Dataset records:

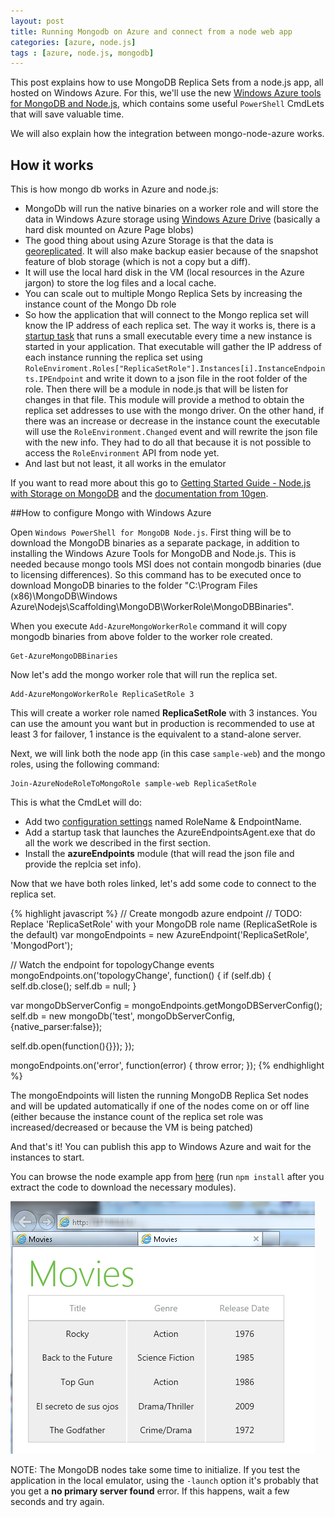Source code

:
 ```yaml
---
layout: post
title: Running Mongodb on Azure and connect from a node web app
categories: [azure, node.js]
tags : [azure, node.js, mongodb]
---
```

This post explains how to use MongoDB Replica Sets from a node.js app, all hosted on Windows Azure. For this, we'll use the new [Windows Azure tools for MongoDB and Node.js](http://downloads.mongodb.org/azure/AzureMongoDeploymentCmdlets.msi), which contains some useful `PowerShell` CmdLets that will save valuable time.

We will also explain how the integration between mongo-node-azure works. 

## How it works

This is how mongo db works in Azure and node.js:

* MongoDb will run the native binaries on a worker role and will store the data in Windows Azure storage using [Windows Azure Drive](https://www.windowsazure.com/en-us/develop/net/fundamentals/cloud-storage/#drives) (basically a hard disk mounted on Azure Page blobs)
* The good thing about using Azure Storage is that the data is [georeplicated](http://blogs.msdn.com/b/windowsazurestorage/archive/2011/09/15/introducing-geo-replication-for-windows-azure-storage.aspx). It will also make backup easier because of the snapshot feature of blob storage (which is not a copy but a diff).
* It will use the local hard disk in the VM (local resources in the Azure jargon) to store the log files and a local cache.
* You can scale out to multiple Mongo Replica Sets by increasing the instance count of the Mongo Db role
* So how the application that will connect to the Mongo replica set will know the IP address of each replica set. The way it works is, there is a [startup task](http://msdn.microsoft.com/en-us/library/windowsazure/hh180155.aspx) that runs a small executable every time a new instance is started in your application. That executable will gather the IP address of each instance running the replica set using `RoleEnviroment.Roles["ReplicaSetRole"].Instances[i].InstanceEndpoints.IPEndpoint` and write it down to a json file in the root folder of the role. Then there will be a module in node.js that will be listen for changes in that file. This module will provide a method to obtain the replica set addresses to use with the mongo driver. On the other hand, if there was an increase or decrease in the instance count the executable will use the `RoleEnvironment.Changed` event and will rewrite the json file with the new info. They had to do all that because it is not possible to access the `RoleEnvironment` API from node yet.   
* And last but not least, it all works in the emulator

If you want to read more about this go to [Getting Started Guide - Node.js with Storage on MongoDB](https://www.windowsazure.com/en-us/develop/nodejs/tutorials/mongodb-database/) and the [documentation from 10gen](http://www.mongodb.org/display/DOCS/MongoDB+on+Azure).

##How to configure Mongo with Windows Azure

Open `Windows PowerShell for MongoDB Node.js`. First thing will be to download the MongoDB binaries as a separate package, in addition to installing the Windows Azure Tools for MongoDB and Node.js. This is needed because mongo tools MSI does not contain mongodb binaries (due to licensing differences). So this command has to be executed once to download MongoDB binaries to the folder "C:\Program Files (x86)\MongoDB\Windows Azure\Nodejs\Scaffolding\MongoDB\WorkerRole\MongoDBBinaries".
 
When you execute `Add-AzureMongoWorkerRole` command it will copy mongodb binaries from above folder to the worker role created.


    Get-AzureMongoDBBinaries

Now let's add the mongo worker role that will run the replica set.

    Add-AzureMongoWorkerRole ReplicaSetRole 3

This will create a worker role named **ReplicaSetRole** with 3 instances. You can use the amount you want but in production is recommended to use at least 3 for failover, 1 instance is the equivalent to a stand-alone server.

Next, we will link both the node app (in this case `sample-web`) and the mongo roles, using the following command:

    Join-AzureNodeRoleToMongoRole sample-web ReplicaSetRole

This is what the CmdLet will do:

* Add two [configuration settings](http://msdn.microsoft.com/en-us/library/windowsazure/ee758710.aspx#ConfigurationSettings) named RoleName & EndpointName.  
* Add a startup task that launches the AzureEndpointsAgent.exe that do all the work we described in the first section.
* Install the **azureEndpoints** module (that will read the json file and provide the replcia set info).

Now that we have both roles linked, let's add some code to connect to the replica set.

{% highlight javascript %}
// Create mongodb azure endpoint
// TODO: Replace 'ReplicaSetRole' with your MongoDB role name (ReplicaSetRole is the default)
var mongoEndpoints = new AzureEndpoint('ReplicaSetRole', 'MongodPort');

// Watch the endpoint for topologyChange events
mongoEndpoints.on('topologyChange', function() {
  if (self.db) {
	self.db.close();
	self.db = null;
  }
	
  var mongoDbServerConfig = mongoEndpoints.getMongoDBServerConfig();
  self.db = new mongoDb('test', mongoDbServerConfig, {native_parser:false});
  
  self.db.open(function(){}});
});

mongoEndpoints.on('error', function(error) {
  throw error;
});
{% endhighlight %}

The mongoEndpoints will listen the running MongoDB Replica Set nodes and will be updated automatically if one of the nodes come on or off line (either because the instance count of the replica set role was increased/decreased or because the VM is being patched)

And that's it! You can publish this app to Windows Azure and wait for the instances to start.

You can browse the node example app from [here](https://github.com/nanovazquez/common/tree/master/movies-app) (run `npm install` after you extract the code to download the necessary modules).

![](https://github.com/nanovazquez/nanovazquez.github.com/raw/master/_posts/running-mongodb-on-azure-and-connect-from-a-nodejs-web-app/movies-app.png)

NOTE: The MongoDB nodes take some time to initialize. If you test the application in the local emulator, using the `-launch` option it's probably that you get a **no primary server found** error. If this happens, wait a few seconds and try again.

Exercise directions:
Please output exactly the lines of the data above, from its first line through the line with "Mongo Db role", and nothing else; drop the pictures.

Final answer:
Source code

:
 ```yaml
---
layout: post
title: Running Mongodb on Azure and connect from a node web app
categories: [azure, node.js]
tags : [azure, node.js, mongodb]
---
```

This post explains how to use MongoDB Replica Sets from a node.js app, all hosted on Windows Azure. For this, we'll use the new [Windows Azure tools for MongoDB and Node.js](http://downloads.mongodb.org/azure/AzureMongoDeploymentCmdlets.msi), which contains some useful `PowerShell` CmdLets that will save valuable time.

We will also explain how the integration between mongo-node-azure works. 

## How it works

This is how mongo db works in Azure and node.js:

* MongoDb will run the native binaries on a worker role and will store the data in Windows Azure storage using [Windows Azure Drive](https://www.windowsazure.com/en-us/develop/net/fundamentals/cloud-storage/#drives) (basically a hard disk mounted on Azure Page blobs)
* The good thing about using Azure Storage is that the data is [georeplicated](http://blogs.msdn.com/b/windowsazurestorage/archive/2011/09/15/introducing-geo-replication-for-windows-azure-storage.aspx). It will also make backup easier because of the snapshot feature of blob storage (which is not a copy but a diff).
* It will use the local hard disk in the VM (local resources in the Azure jargon) to store the log files and a local cache.
* You can scale out to multiple Mongo Replica Sets by increasing the instance count of the Mongo Db role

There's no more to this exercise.